Can I be Sanctioned for Breaching the Terms of Custody During Covid?

Quick answer: failure to adhere to the terms of the child arrangement order will constitute a breach. However, this doesn’t mean that the breaching party will be subject to sanctions by default.

Coronavirus has caused a state of deadlock. Restrictions, lockdown, self-isolation, and social distancing have led to parties being unable to comply with the terms of child arrangement orders. There’s been a growing concern in the media about some parents using Coronavirus as an excuse to cut off access to children.

Firstly, if the breach is innocent or inadvertent, both parties should try and reason with one another to avoid litigation. Should that fail, then the innocent party generally has a right to petition the Court to enforce the terms of the order, and ask for the guilty party to be sanctioned. The Court itself will consider mediation and whether it is a viable and capable recourse for resolution between parties as an initial checkpoint.

During the Pandemic, the family courts were only hearing urgent cases, which concerned the local authorities.
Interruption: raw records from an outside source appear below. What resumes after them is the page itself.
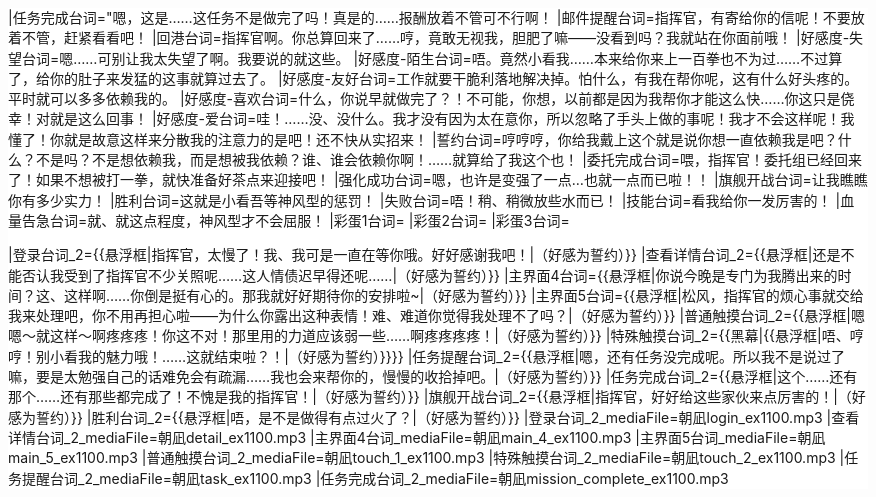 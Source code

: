 |任务完成台词="嗯，这是……这任务不是做完了吗！真是的……报酬放着不管可不行啊！
|邮件提醒台词=指挥官，有寄给你的信呢！不要放着不管，赶紧看看吧！
|回港台词=指挥官啊。你总算回来了……哼，竟敢无视我，胆肥了嘛——没看到吗？我就站在你面前哦！
|好感度-失望台词=嗯……可别让我太失望了啊。我要说的就这些。
|好感度-陌生台词=唔。竟然小看我……本来给你来上一百拳也不为过……不过算了，给你的肚子来发猛的这事就算过去了。
|好感度-友好台词=工作就要干脆利落地解决掉。怕什么，有我在帮你呢，这有什么好头疼的。平时就可以多多依赖我的。
|好感度-喜欢台词=什么，你说早就做完了？！不可能，你想，以前都是因为我帮你才能这么快……你这只是侥幸！对就是这么回事！
|好感度-爱台词=哇！……没、没什么。我才没有因为太在意你，所以忽略了手头上做的事呢！我才不会这样呢！我懂了！你就是故意这样来分散我的注意力的是吧！还不快从实招来！
|誓约台词=哼哼哼，你给我戴上这个就是说你想一直依赖我是吧？什么？不是吗？不是想依赖我，而是想被我依赖？谁、谁会依赖你啊！……就算给了我这个也！
|委托完成台词=喂，指挥官！委托组已经回来了！如果不想被打一拳，就快准备好茶点来迎接吧！
|强化成功台词=嗯，也许是变强了一点…也就一点而已啦！！
|旗舰开战台词=让我瞧瞧你有多少实力！
|胜利台词=这就是小看吾等神风型的惩罚！
|失败台词=唔！稍、稍微放些水而已！
|技能台词=看我给你一发厉害的！
|血量告急台词=就、就这点程度，神风型才不会屈服！
|彩蛋1台词=
|彩蛋2台词=
|彩蛋3台词=

|登录台词_2={{悬浮框|指挥官，太慢了！我、我可是一直在等你哦。好好感谢我吧！|（好感为誓约）}}
|查看详情台词_2={{悬浮框|还是不能否认我受到了指挥官不少关照呢……这人情债迟早得还呢……|（好感为誓约）}}
|主界面4台词={{悬浮框|你说今晚是专门为我腾出来的时间？这、这样啊……你倒是挺有心的。那我就好好期待你的安排啦~|（好感为誓约）}}
|主界面5台词={{悬浮框|松风，指挥官的烦心事就交给我来处理吧，你不用再担心啦——为什么你露出这种表情！难、难道你觉得我处理不了吗？|（好感为誓约）}}
|普通触摸台词_2={{悬浮框|嗯嗯～就这样～啊疼疼疼！你这不对！那里用的力道应该弱一些……啊疼疼疼疼！|（好感为誓约）}}
|特殊触摸台词_2={{黑幕|{{悬浮框|唔、哼哼！别小看我的魅力哦！……这就结束啦？！|（好感为誓约）}}}}
|任务提醒台词_2={{悬浮框|嗯，还有任务没完成呢。所以我不是说过了嘛，要是太勉强自己的话难免会有疏漏……我也会来帮你的，慢慢的收拾掉吧。|（好感为誓约）}}
|任务完成台词_2={{悬浮框|这个……还有那个……还有那些都完成了！不愧是我的指挥官！|（好感为誓约）}}
|旗舰开战台词_2={{悬浮框|指挥官，好好给这些家伙来点厉害的！|（好感为誓约）}}
|胜利台词_2={{悬浮框|唔，是不是做得有点过火了？|（好感为誓约）}}
|登录台词_2_mediaFile=朝凪login_ex1100.mp3
|查看详情台词_2_mediaFile=朝凪detail_ex1100.mp3
|主界面4台词_mediaFile=朝凪main_4_ex1100.mp3
|主界面5台词_mediaFile=朝凪main_5_ex1100.mp3
|普通触摸台词_2_mediaFile=朝凪touch_1_ex1100.mp3
|特殊触摸台词_2_mediaFile=朝凪touch_2_ex1100.mp3
|任务提醒台词_2_mediaFile=朝凪task_ex1100.mp3
|任务完成台词_2_mediaFile=朝凪mission_complete_ex1100.mp3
Still, with things going back to normal as early as the beginning of July, things will open up more for private matters, and parties can expect to be heard by the court about issues involving child arrangement.  

The Court will need to be satisfied beyond reasonable doubt that there has been non-compliance, however, it does have the option to consider whether there is a valid excuse for the breach. In such instances, it cannot levy sanctions. In order to assess whether the reason for failure to comply is a reasonable excuse, a two-stage test will be engaged to determine whether the party has acted reasonably, together with the reasons for non-compliance.

This means that Coronavirus does not warrant a party to cease compliance, and parents should make best efforts to try and uphold the agreement. This may include changing the day, or the meeting location, where it is deemed safe for the child and all individuals involved.

The courts will be concerned with whether each parent acted reasonably and sensibly amid the Pandemic. The Lord Chief Justice guidelines already provide that non-resident parents may have the chance to make up lost time and enforced that video chats would not stand as a substitute for face-to-face meetings. Family Courts will now face the task of deciding whether the parents had acted sensibly or not, and it is expected that there will be an influx of grievances by parents who have all come out in great numbers, to say that they were wrongly denied access, with the Pandemic being used as an excuse.